_Task item_
A faithful copy of the entries is required, with no images in it.
◇ ◇ ◇
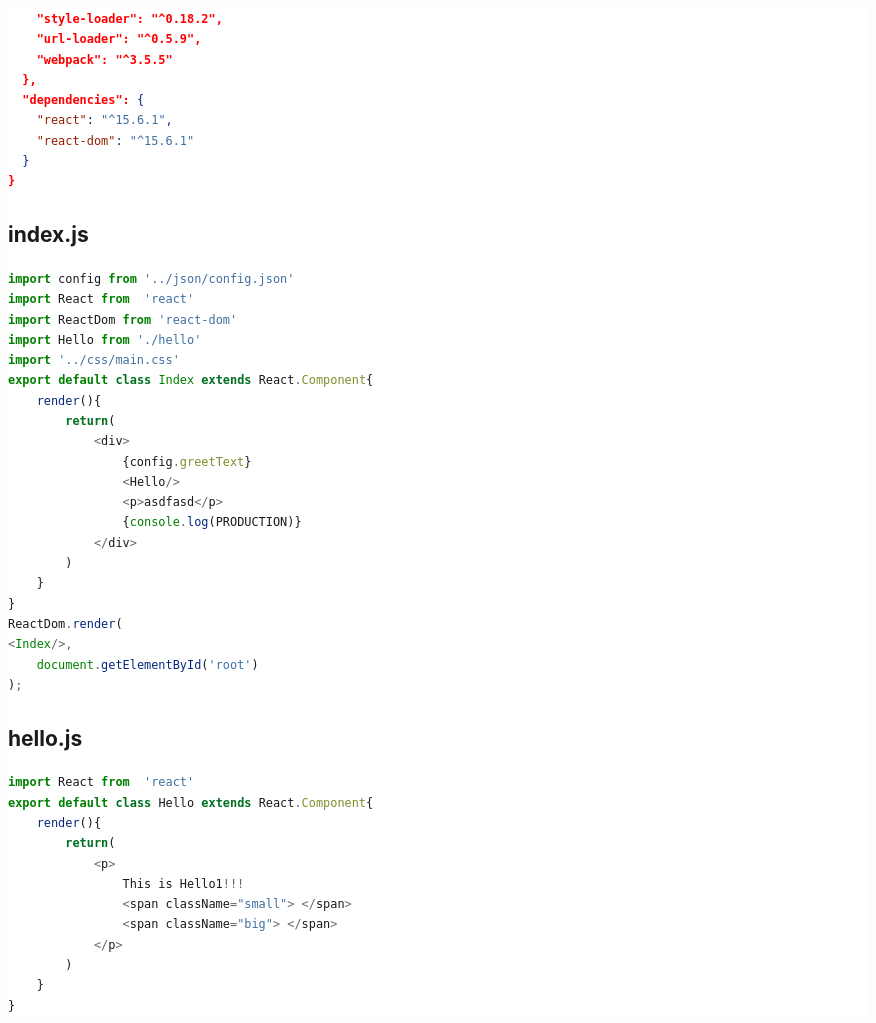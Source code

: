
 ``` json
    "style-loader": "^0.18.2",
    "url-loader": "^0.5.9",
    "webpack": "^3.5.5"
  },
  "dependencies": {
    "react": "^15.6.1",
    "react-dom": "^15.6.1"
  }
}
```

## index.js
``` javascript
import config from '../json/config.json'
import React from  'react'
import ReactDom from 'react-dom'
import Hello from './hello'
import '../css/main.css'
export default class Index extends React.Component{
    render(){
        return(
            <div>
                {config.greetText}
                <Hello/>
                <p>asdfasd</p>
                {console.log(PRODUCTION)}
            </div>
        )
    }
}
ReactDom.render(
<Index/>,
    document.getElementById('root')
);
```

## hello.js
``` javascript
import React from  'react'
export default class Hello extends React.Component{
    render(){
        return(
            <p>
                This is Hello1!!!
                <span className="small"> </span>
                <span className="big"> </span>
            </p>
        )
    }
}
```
◇ ◇ ◇
_Your solution_
Source code

:
 ``` json
    "style-loader": "^0.18.2",
    "url-loader": "^0.5.9",
    "webpack": "^3.5.5"
  },
  "dependencies": {
    "react": "^15.6.1",
    "react-dom": "^15.6.1"
  }
}
```

## index.js
``` javascript
import config from '../json/config.json'
import React from  'react'
import ReactDom from 'react-dom'
import Hello from './hello'
import '../css/main.css'
export default class Index extends React.Component{
    render(){
        return(
            <div>
                {config.greetText}
                <Hello/>
                <p>asdfasd</p>
                {console.log(PRODUCTION)}
            </div>
        )
    }
}
ReactDom.render(
<Index/>,
    document.getElementById('root')
);
```

## hello.js
``` javascript
import React from  'react'
export default class Hello extends React.Component{
    render(){
        return(
            <p>
                This is Hello1!!!
                <span className="small"> </span>
                <span className="big"> </span>
            </p>
        )
    }
}
```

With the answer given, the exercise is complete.